[EXERCISE DATA]

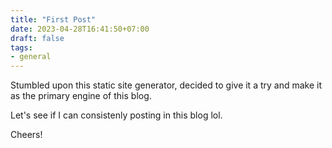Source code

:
 ```yaml
---
title: "First Post"
date: 2023-04-28T16:41:50+07:00
draft: false
tags: 
- general
---
```


Stumbled upon this static site generator, decided to give it a try and make it as the primary engine of this blog.

Let's see if I can consistenly posting in this blog lol.

Cheers!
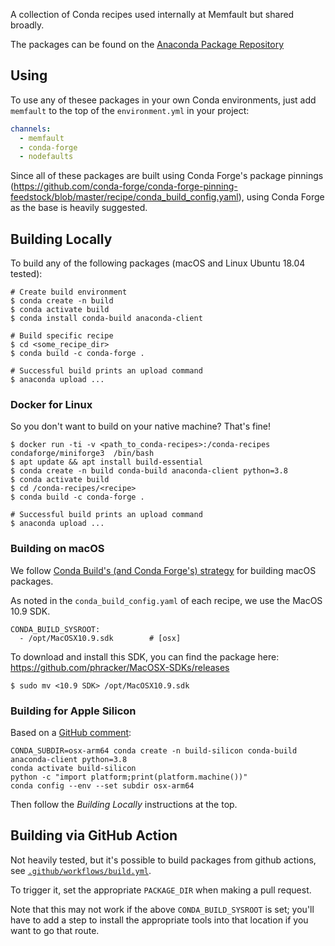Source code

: A collection of Conda recipes used internally at Memfault but shared broadly.

The packages can be found on the [Anaconda Package Repository](https://anaconda.org/Memfault/repo)

## Using

To use any of thesee packages in your own Conda environments, just add `memfault` to the top of the `environment.yml` in your project:

```yaml
channels:
  - memfault
  - conda-forge
  - nodefaults
```

Since all of these packages are built using Conda Forge's package pinnings (https://github.com/conda-forge/conda-forge-pinning-feedstock/blob/master/recipe/conda_build_config.yaml), using Conda Forge as the base is heavily suggested.

## Building Locally

To build any of the following packages (macOS and Linux Ubuntu 18.04 tested):

```
# Create build environment
$ conda create -n build
$ conda activate build
$ conda install conda-build anaconda-client

# Build specific recipe
$ cd <some_recipe_dir>
$ conda build -c conda-forge .

# Successful build prints an upload command
$ anaconda upload ...
```

### Docker for Linux

So you don't want to build on your native machine? That's fine!

```
$ docker run -ti -v <path_to_conda-recipes>:/conda-recipes condaforge/miniforge3  /bin/bash
$ apt update && apt install build-essential
$ conda create -n build conda-build anaconda-client python=3.8
$ conda activate build
$ cd /conda-recipes/<recipe>
$ conda build -c conda-forge .

# Successful build prints an upload command
$ anaconda upload ...
```

### Building on macOS

We follow [Conda Build's (and Conda Forge's) strategy](https://docs.conda.io/projects/conda-build/en/latest/resources/compiler-tools.html#macos-sdk) for building macOS packages.

As noted in the `conda_build_config.yaml` of each recipe, we use the MacOS 10.9 SDK.

```
CONDA_BUILD_SYSROOT:
  - /opt/MacOSX10.9.sdk        # [osx]
```

To download and install this SDK, you can find the package here: https://github.com/phracker/MacOSX-SDKs/releases

```
$ sudo mv <10.9 SDK> /opt/MacOSX10.9.sdk
```

### Building for Apple Silicon

Based on a [GitHub comment](https://github.com/conda-forge/miniforge/issues/165#issuecomment-860233092):

```
CONDA_SUBDIR=osx-arm64 conda create -n build-silicon conda-build anaconda-client python=3.8
conda activate build-silicon
python -c "import platform;print(platform.machine())"
conda config --env --set subdir osx-arm64
```

Then follow the *Building Locally* instructions at the top.

## Building via GitHub Action

Not heavily tested, but it's possible to build packages from github actions, see
[`.github/workflows/build.yml`](.github/workflows/build.yml).

To trigger it, set the appropriate `PACKAGE_DIR` when making a pull request.

Note that this may not work if the above `CONDA_BUILD_SYSROOT` is set; you'll
have to add a step to install the appropriate tools into that location if you
want to go that route.

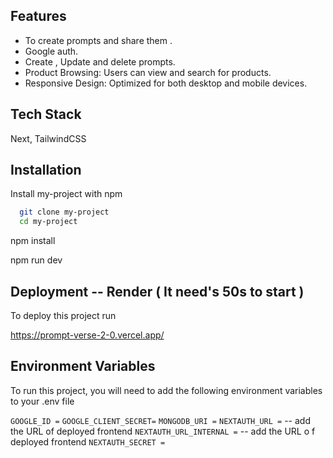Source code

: 
## Features

- To create prompts and share them .
- Google auth.
- Create , Update and delete prompts.
- Product Browsing: Users can view and search for products.
- Responsive Design: Optimized for both desktop and mobile devices.

## Tech Stack

 Next, TailwindCSS


## Installation

Install my-project with npm

```bash
  git clone my-project
  cd my-project
```
  npm install

  npm run dev 
## Deployment  --  Render      ( It need's 50s to start )

To deploy this project run


https://prompt-verse-2-0.vercel.app/


## Environment Variables

To run this project, you will need to add the following environment variables to your .env file

`GOOGLE_ID =`
`GOOGLE_CLIENT_SECRET=`
`MONGODB_URI =`
`NEXTAUTH_URL =`   -- add the URL of deployed frontend
`NEXTAUTH_URL_INTERNAL =`  -- add the URL o f deployed frontend
`NEXTAUTH_SECRET =`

[/EXERCISE DATA]

◆ EXERCISE INSTRUCTIONS
Transcribe the complete set of entries verbatim. No pictures belong in the copy.

◆ COMPLETED TASK
Source code

:
 ```yaml
---
title: "First Post"
date: 2023-04-28T16:41:50+07:00
draft: false
tags: 
- general
---
```


Stumbled upon this static site generator, decided to give it a try and make it as the primary engine of this blog.

Let's see if I can consistenly posting in this blog lol.

Cheers!
Source code

: A collection of Conda recipes used internally at Memfault but shared broadly.

The packages can be found on the [Anaconda Package Repository](https://anaconda.org/Memfault/repo)

## Using

To use any of thesee packages in your own Conda environments, just add `memfault` to the top of the `environment.yml` in your project:

```yaml
channels:
  - memfault
  - conda-forge
  - nodefaults
```

Since all of these packages are built using Conda Forge's package pinnings (https://github.com/conda-forge/conda-forge-pinning-feedstock/blob/master/recipe/conda_build_config.yaml), using Conda Forge as the base is heavily suggested.

## Building Locally

To build any of the following packages (macOS and Linux Ubuntu 18.04 tested):

```
# Create build environment
$ conda create -n build
$ conda activate build
$ conda install conda-build anaconda-client

# Build specific recipe
$ cd <some_recipe_dir>
$ conda build -c conda-forge .

# Successful build prints an upload command
$ anaconda upload ...
```

### Docker for Linux

So you don't want to build on your native machine? That's fine!

```
$ docker run -ti -v <path_to_conda-recipes>:/conda-recipes condaforge/miniforge3  /bin/bash
$ apt update && apt install build-essential
$ conda create -n build conda-build anaconda-client python=3.8
$ conda activate build
$ cd /conda-recipes/<recipe>
$ conda build -c conda-forge .

# Successful build prints an upload command
$ anaconda upload ...
```

### Building on macOS

We follow [Conda Build's (and Conda Forge's) strategy](https://docs.conda.io/projects/conda-build/en/latest/resources/compiler-tools.html#macos-sdk) for building macOS packages.

As noted in the `conda_build_config.yaml` of each recipe, we use the MacOS 10.9 SDK.

```
CONDA_BUILD_SYSROOT:
  - /opt/MacOSX10.9.sdk        # [osx]
```

To download and install this SDK, you can find the package here: https://github.com/phracker/MacOSX-SDKs/releases

```
$ sudo mv <10.9 SDK> /opt/MacOSX10.9.sdk
```

### Building for Apple Silicon

Based on a [GitHub comment](https://github.com/conda-forge/miniforge/issues/165#issuecomment-860233092):

```
CONDA_SUBDIR=osx-arm64 conda create -n build-silicon conda-build anaconda-client python=3.8
conda activate build-silicon
python -c "import platform;print(platform.machine())"
conda config --env --set subdir osx-arm64
```

Then follow the *Building Locally* instructions at the top.

## Building via GitHub Action

Not heavily tested, but it's possible to build packages from github actions, see
[`.github/workflows/build.yml`](.github/workflows/build.yml).

To trigger it, set the appropriate `PACKAGE_DIR` when making a pull request.

Note that this may not work if the above `CONDA_BUILD_SYSROOT` is set; you'll
have to add a step to install the appropriate tools into that location if you
want to go that route.

Source code

: 
## Features

- To create prompts and share them .
- Google auth.
- Create , Update and delete prompts.
- Product Browsing: Users can view and search for products.
- Responsive Design: Optimized for both desktop and mobile devices.

## Tech Stack

 Next, TailwindCSS


## Installation

Install my-project with npm

```bash
  git clone my-project
  cd my-project
```
  npm install

  npm run dev 
## Deployment  --  Render      ( It need's 50s to start )

To deploy this project run


https://prompt-verse-2-0.vercel.app/


## Environment Variables

To run this project, you will need to add the following environment variables to your .env file

`GOOGLE_ID =`
`GOOGLE_CLIENT_SECRET=`
`MONGODB_URI =`
`NEXTAUTH_URL =`   -- add the URL of deployed frontend
`NEXTAUTH_URL_INTERNAL =`  -- add the URL o f deployed frontend
`NEXTAUTH_SECRET =`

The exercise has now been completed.